Automatic analysis of human embryo's early development

In Vitro Fertilization (IVF) is the most common fertility treatment. In an IVF treatment, embryologists inspect embryos for subjective quality assessment on a daily basis to select one for implantation. There are several biological studies that confirm the correlations between morphological properties of an embryo’s internal structure and its potential in leading to successful implantation. Automated assessment of embryo’s quality enables a more in-depth understanding of such characteristics and their impact on a positive pregnancy outcome. Moreover, automated quality assessment eliminates subjectivity by selecting embryos with the highest implantation potentials. Automatic monitoring and objective quality assessment of human embryo can potentially improve the outcome of IVF process. This can be achieved through unbiased computer-based approaches that can automatically identify various components of an embryo at different growth stages and quantify their characteristics. This dissertation aims to design and develop tools and methodologies for automatic analysis of temporal and morphological aspects of the human embryo’s in vitro development process.
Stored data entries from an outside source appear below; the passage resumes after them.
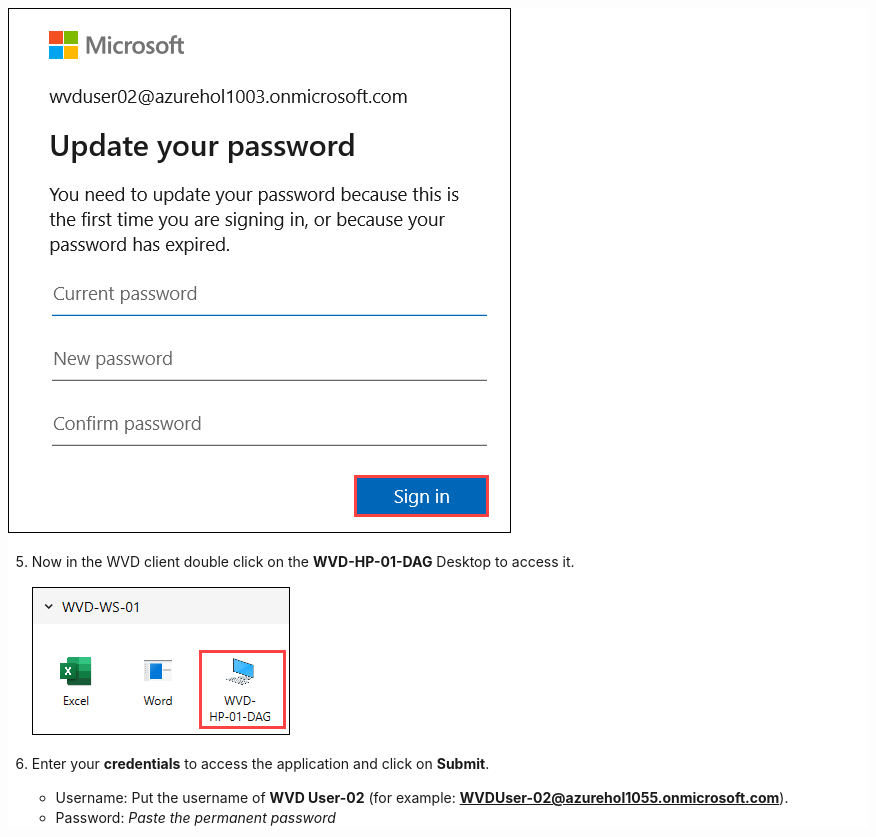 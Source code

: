    ![ws name.](media/lb15.png)

5. Now in the WVD client double click on the **WVD-HP-01-DAG** Desktop to access it. 

   ![ws name.](media/lb14.png)

6. Enter your **credentials** to access the application and click on **Submit**.

   - Username: Put the username of **WVD User-02** (for example: **WVDUser-02@azurehol1055.onmicrosoft.com**).
   - Password: *Paste the permanent password*
    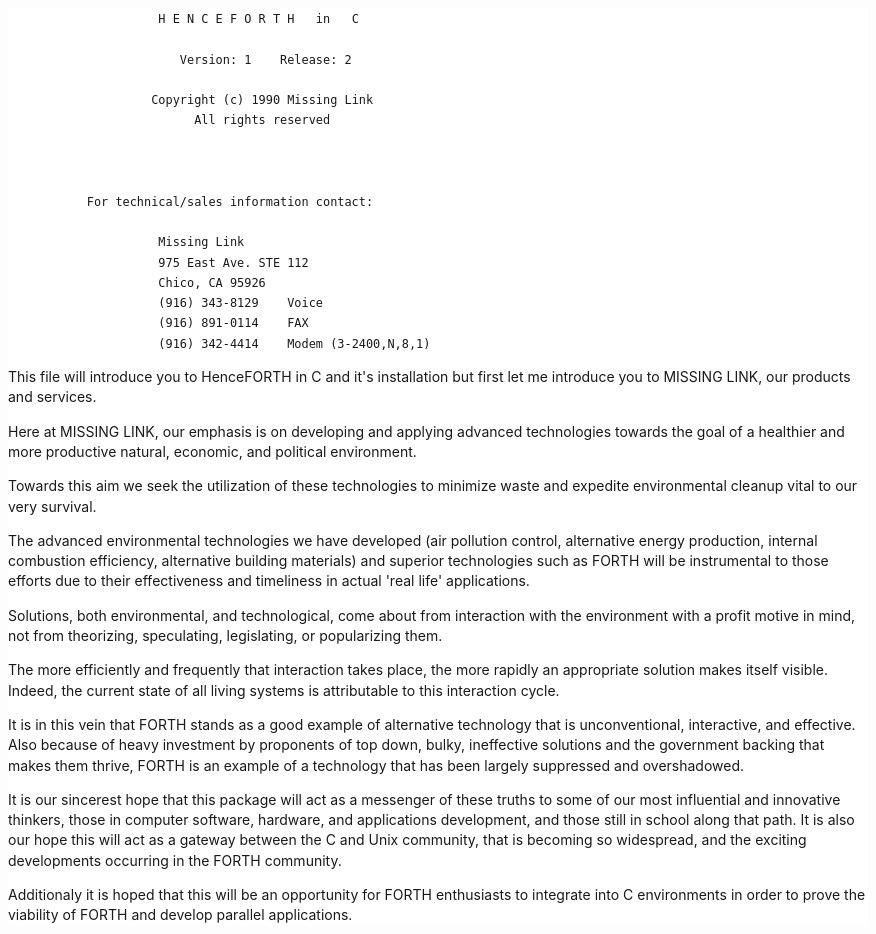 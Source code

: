 

                         H E N C E F O R T H   in   C

                            Version: 1    Release: 2

                        Copyright (c) 1990 Missing Link
                              All rights reserved

                        

               For technical/sales information contact:

                         Missing Link
                         975 East Ave. STE 112
                         Chico, CA 95926
                         (916) 343-8129    Voice
                         (916) 891-0114    FAX
                         (916) 342-4414    Modem (3-2400,N,8,1)

This file will introduce you to HenceFORTH in C and it's installation but
first let me introduce you to MISSING LINK, our products and services.

Here at MISSING LINK, our emphasis is on developing and applying advanced
technologies towards the goal of a healthier and more productive natural,
economic, and political environment.

Towards this aim we seek the utilization of these technologies to minimize
waste and expedite environmental cleanup vital to our very survival.

The advanced environmental technologies we have developed (air pollution
control, alternative energy production, internal combustion efficiency,
alternative building materials) and superior technologies such as FORTH
will be instrumental to those efforts due to their effectiveness and
timeliness in actual 'real life' applications.

Solutions, both environmental, and technological, come about from interaction
with the environment with a profit motive in mind, not from theorizing,
speculating, legislating, or popularizing them.

The more efficiently and frequently that interaction takes place, the more
rapidly an appropriate solution makes itself visible.  Indeed, the current
state of all living systems is attributable to this interaction cycle.  

It is in this vein that FORTH stands as a good example of alternative technology
that is unconventional, interactive, and effective.  Also because of heavy
investment by proponents of top down, bulky, ineffective solutions and
the government backing that makes them thrive, FORTH is an example of
a technology that has been largely suppressed and overshadowed.

It is our sincerest hope that this package will act as a messenger of these
truths to some of our most influential and innovative thinkers, those
in computer software, hardware, and applications development, and those
still in school along that path.  It is also our hope this will act as
a gateway between the C and Unix community, that is becoming so widespread,
and the exciting developments occurring in the FORTH community.

Additionaly it is hoped that this will be an opportunity for FORTH enthusiasts
to integrate into C environments in order to prove the viability of FORTH
and develop parallel applications.

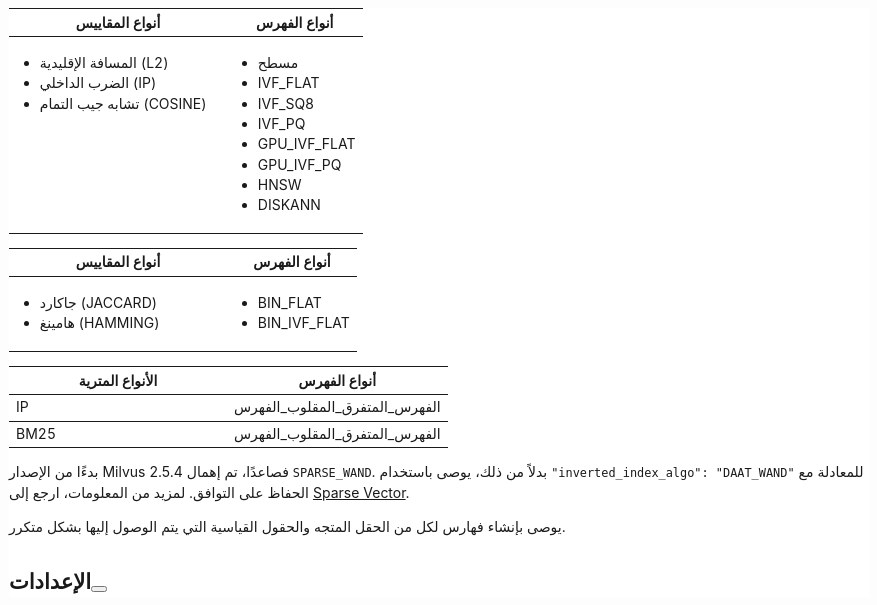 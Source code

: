 <table class="tg">
<thead>
  <tr>
    <th class="tg-0pky" style="width: 204px;">أنواع المقاييس</th>
    <th class="tg-0pky">أنواع الفهرس</th>
  </tr>
</thead>
<tbody>
  <tr>
    <td class="tg-0pky"><ul><li>المسافة الإقليدية (L2)</li><li>الضرب الداخلي (IP)</li><li>تشابه جيب التمام (COSINE)</li></td>
    <td class="tg-0pky" rowspan="2"><ul><li>مسطح</li><li>IVF_FLAT</li><li>IVF_SQ8</li><li>IVF_PQ</li><li>GPU_IVF_FLAT</li><li>GPU_IVF_PQ</li><li>HNSW</li><li>DISKANN</li></ul></td>
  </tr>
</tbody>
</table>
</div>
<div class="filter-binary table-wrapper" markdown="block">
<table class="tg">
<thead>
  <tr>
    <th class="tg-0pky" style="width: 204px;">أنواع المقاييس</th>
    <th class="tg-0pky">أنواع الفهرس</th>
  </tr>
</thead>
<tbody>
  <tr>
    <td class="tg-0pky"><ul><li>جاكارد (JACCARD)</li><li>هامينغ (HAMMING)</li></ul></td>
    <td class="tg-0pky"><ul><li>BIN_FLAT</li><li>BIN_IVF_FLAT</li></ul></td>
  </tr>
</tbody>
</table>
</div>
<div class="filter-sparse table-wrapper" markdown="block">
<table class="tg">
<thead>
  <tr>
    <th class="tg-0pky" style="width: 204px;">الأنواع المترية</th>
    <th class="tg-0pky">أنواع الفهرس</th>
  </tr>
</thead>
<tbody>
  <tr>
    <td class="tg-0pky">IP</td>
    <td class="tg-0pky">الفهرس_المتفرق_المقلوب_الفهرس</td>
  </tr>
</tbody>
<tbody>
  <tr>
    <td class="tg-0pky">BM25</td>
    <td class="tg-0pky">الفهرس_المتفرق_المقلوب_الفهرس</td>
  </tr>
</tbody>
</table>
<div class="alert note">
<p>بدءًا من الإصدار Milvus 2.5.4 فصاعدًا، تم إهمال <code translate="no">SPARSE_WAND</code>. بدلاً من ذلك، يوصى باستخدام <code translate="no">&quot;inverted_index_algo&quot;: &quot;DAAT_WAND&quot;</code> للمعادلة مع الحفاظ على التوافق. لمزيد من المعلومات، ارجع إلى <a href="/docs/ar/v2.5.x/sparse_vector.md#Set-index-params-for-vector-field">Sparse Vector</a>.</p>
</div>
</div>
<p>يوصى بإنشاء فهارس لكل من الحقل المتجه والحقول القياسية التي يتم الوصول إليها بشكل متكرر.</p>
<h2 id="Preparations" class="common-anchor-header">الإعدادات<button data-href="#Preparations" class="anchor-icon" translate="no"> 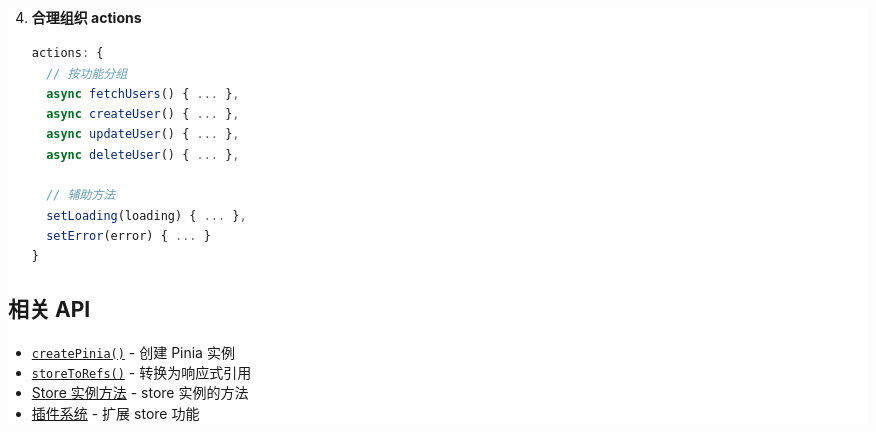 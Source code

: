 4. **合理组织 actions**
   ```javascript
   actions: {
     // 按功能分组
     async fetchUsers() { ... },
     async createUser() { ... },
     async updateUser() { ... },
     async deleteUser() { ... },
     
     // 辅助方法
     setLoading(loading) { ... },
     setError(error) { ... }
   }
   ```

## 相关 API

- [`createPinia()`](./create-pinia) - 创建 Pinia 实例
- [`storeToRefs()`](./store-to-refs) - 转换为响应式引用
- [Store 实例方法](./store-instance) - store 实例的方法
- [插件系统](./plugins) - 扩展 store 功能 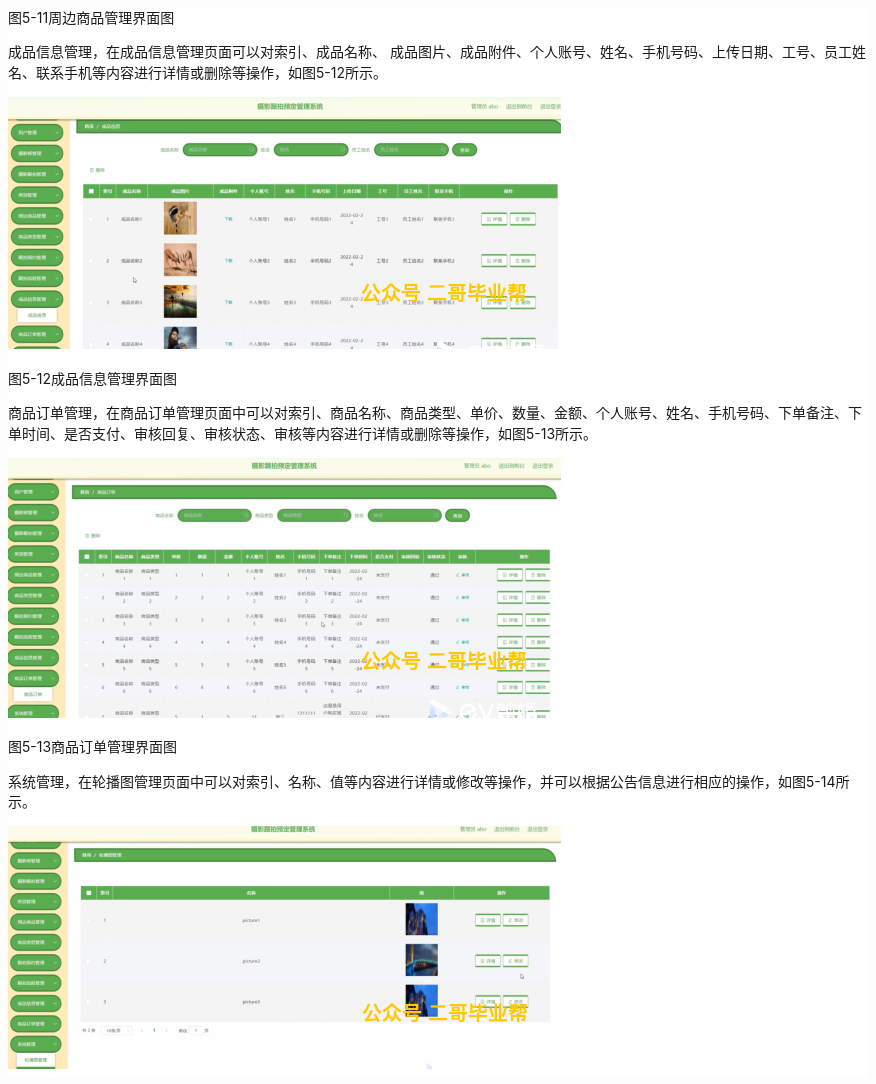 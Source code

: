 图5-11周边商品管理界面图

成品信息管理，在成品信息管理页面可以对索引、成品名称、 成品图片、成品附件、个人账号、姓名、手机号码、上传日期、工号、员工姓名、联系手机等内容进行详情或删除等操作，如图5-12所示。

![](/images/0600stringboot/0657springboot/blog.024.png)

图5-12成品信息管理界面图

商品订单管理，在商品订单管理页面中可以对索引、商品名称、商品类型、单价、数量、金额、个人账号、姓名、手机号码、下单备注、下单时间、是否支付、审核回复、审核状态、审核等内容进行详情或删除等操作，如图5-13所示。

![](/images/0600stringboot/0657springboot/blog.025.png)

图5-13商品订单管理界面图

系统管理，在轮播图管理页面中可以对索引、名称、值等内容进行详情或修改等操作，并可以根据公告信息进行相应的操作，如图5-14所示。

![](/images/0600stringboot/0657springboot/blog.026.png)
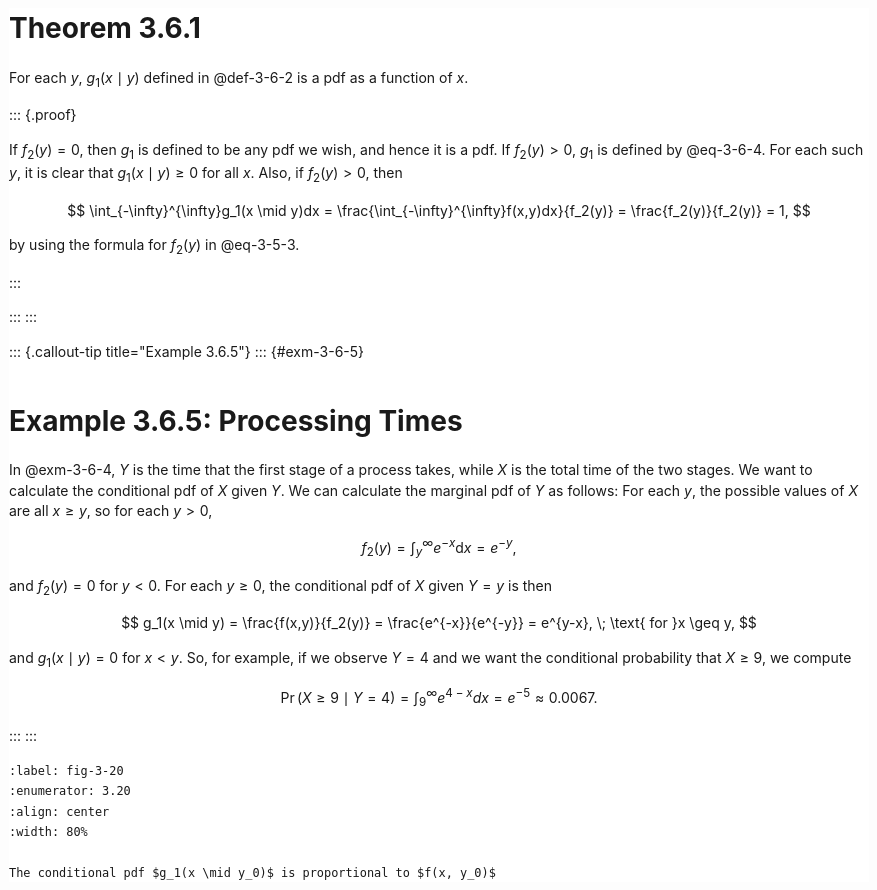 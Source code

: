 # Theorem 3.6.1

For each $y$, $g_1(x \mid y)$ defined in @def-3-6-2 is a pdf as a function of $x$.

::: {.proof}

If $f_2(y) = 0$, then $g_1$ is defined to be any pdf we wish, and hence it is a pdf. If $f_2(y) > 0$, $g_1$ is defined by @eq-3-6-4. For each such $y$, it is clear that $g_1(x \mid y) \geq 0$ for all $x$. Also, if $f_2(y) > 0$, then

$$
\int_{-\infty}^{\infty}g_1(x \mid y)dx = \frac{\int_{-\infty}^{\infty}f(x,y)dx}{f_2(y)} = \frac{f_2(y)}{f_2(y)} = 1,
$$

by using the formula for $f_2(y)$ in @eq-3-5-3.

:::

:::
:::



::: {.callout-tip title="Example 3.6.5"}
::: {#exm-3-6-5}

# Example 3.6.5: Processing Times

In @exm-3-6-4, $Y$ is the time that the first stage of a process takes, while $X$ is the total time of the two stages. We want to calculate the conditional pdf of $X$ given $Y$. We can calculate the marginal pdf of $Y$ as follows: For each $y$, the possible values of $X$ are all $x \geq y$, so for each $y > 0$,

$$
f_2(y) = \int_{y}^{\infty}e^{-x}\mathrm{d}x = e^{-y},
$$

and $f_2(y) = 0$ for $y < 0$. For each $y \geq 0$, the conditional pdf of $X$ given $Y = y$ is then

$$
g_1(x \mid y) = \frac{f(x,y)}{f_2(y)} = \frac{e^{-x}}{e^{-y}} = e^{y-x}, \; \text{ for }x \geq y,
$$

and $g_1(x \mid y) = 0$ for $x < y$. So, for example, if we observe $Y = 4$ and we want the conditional probability that $X \geq 9$, we compute

$$
\Pr(X \geq 9 \mid Y = 4) = \int_{9}^{\infty}e^{4-x}dx = e^{-5} \approx 0.0067.
$$

:::
:::

```{figure} images/fig-3-20.svg
:label: fig-3-20
:enumerator: 3.20
:align: center
:width: 80%

The conditional pdf $g_1(x \mid y_0)$ is proportional to $f(x, y_0)$
```
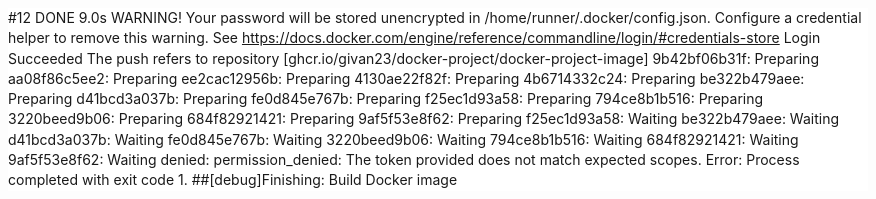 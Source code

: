 #12 DONE 9.0s
WARNING! Your password will be stored unencrypted in /home/runner/.docker/config.json.
Configure a credential helper to remove this warning. See
https://docs.docker.com/engine/reference/commandline/login/#credentials-store
Login Succeeded
The push refers to repository [ghcr.io/givan23/docker-project/docker-project-image]
9b42bf06b31f: Preparing
aa08f86c5ee2: Preparing
ee2cac12956b: Preparing
4130ae22f82f: Preparing
4b6714332c24: Preparing
be322b479aee: Preparing
d41bcd3a037b: Preparing
fe0d845e767b: Preparing
f25ec1d93a58: Preparing
794ce8b1b516: Preparing
3220beed9b06: Preparing
684f82921421: Preparing
9af5f53e8f62: Preparing
f25ec1d93a58: Waiting
be322b479aee: Waiting
d41bcd3a037b: Waiting
fe0d845e767b: Waiting
3220beed9b06: Waiting
794ce8b1b516: Waiting
684f82921421: Waiting
9af5f53e8f62: Waiting
denied: permission_denied: The token provided does not match expected scopes.
Error: Process completed with exit code 1.
##[debug]Finishing: Build Docker image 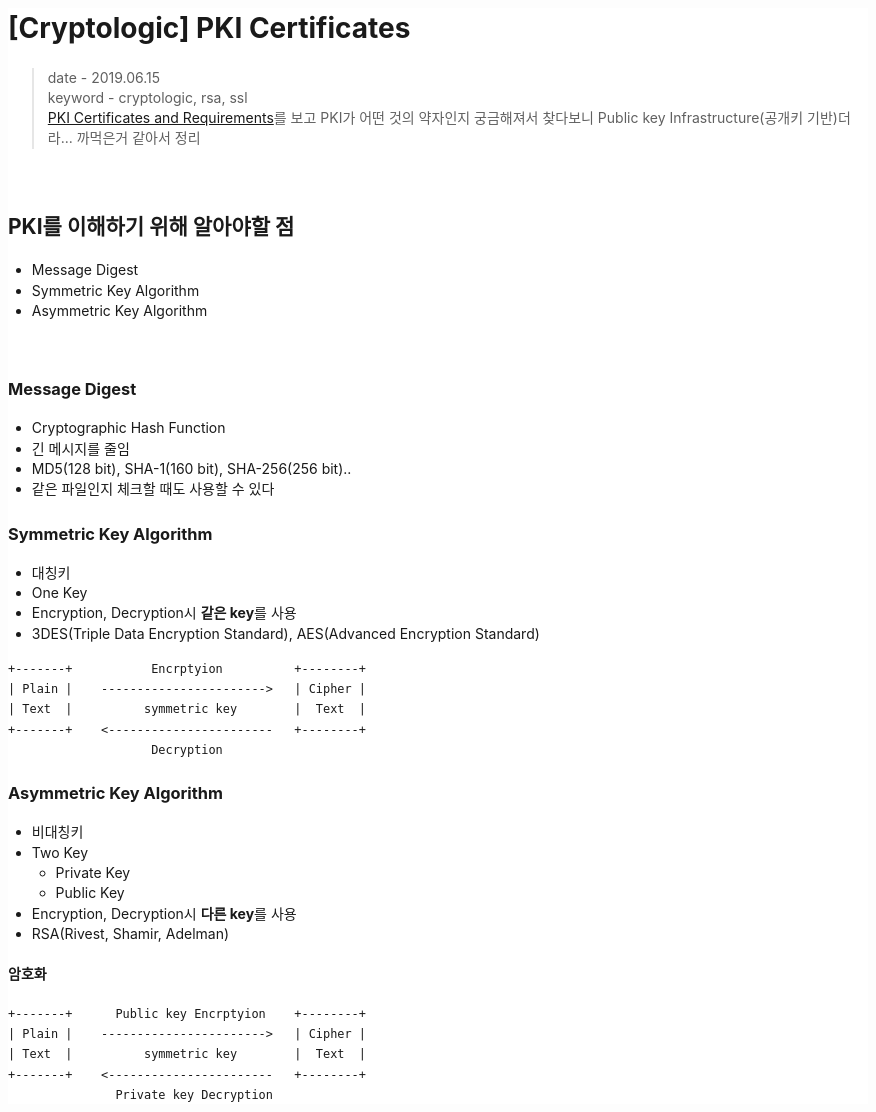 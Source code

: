 # [Cryptologic] PKI Certificates 
> date - 2019.06.15  
> keyword - cryptologic, rsa, ssl  
> [PKI Certificates and Requirements](https://kubernetes.io/docs/setup/certificates/)를 보고 PKI가 어떤 것의 약자인지 궁금해져서 찾다보니 Public key Infrastructure(공개키 기반)더라... 까먹은거 같아서 정리


<br>

## PKI를 이해하기 위해 알아야할 점
* Message Digest
* Symmetric Key Algorithm
* Asymmetric Key Algorithm

<br>

### Message Digest
* Cryptographic Hash Function
* 긴 메시지를 줄임
* MD5(128 bit), SHA-1(160 bit), SHA-256(256 bit)..
* 같은 파일인지 체크할 때도 사용할 수 있다


### Symmetric Key Algorithm
* 대칭키
* One Key
* Encryption, Decryption시 **같은 key**를 사용
* 3DES(Triple Data Encryption Standard), AES(Advanced Encryption Standard)

```
+-------+           Encrptyion          +--------+
| Plain |    ----------------------->   | Cipher |
| Text  |          symmetric key        |  Text  |
+-------+    <-----------------------   +--------+
                    Decryption
```


### Asymmetric Key Algorithm
* 비대칭키
* Two Key
  * Private Key
  * Public Key
* Encryption, Decryption시 **다른 key**를 사용
* RSA(Rivest, Shamir, Adelman)

#### 암호화
```
+-------+      Public key Encrptyion    +--------+
| Plain |    ----------------------->   | Cipher |
| Text  |          symmetric key        |  Text  |
+-------+    <-----------------------   +--------+
               Private key Decryption
```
Some of these features and components include the number, centroid locations, boundaries of blastomeres, and segmenting regions corresponding to Zona Pellucida, Trophectoderm and Inner Cell Mass. This dissertation takes a crucial step toward achieving automatic embryo quality assessment. The major contributions of this dissertation include the proposal of a novel cell counting and localization method for blastomeres, the development of the first semantic segmentation for blastocyst components outperforming state-of-the-art methods, and the design of the first system to predict implantation outcome from a single blastocyst image outperforming expert embryologists. Experiments are carried out using various criteria to verify the performance of the proposed methods. Furthermore, the methods developed in this Ph.D. dissertation can be utilized to validate various theoretical assumptions about the relationship between morphological and temporal features of the main components of an embryo and the implantation outcome.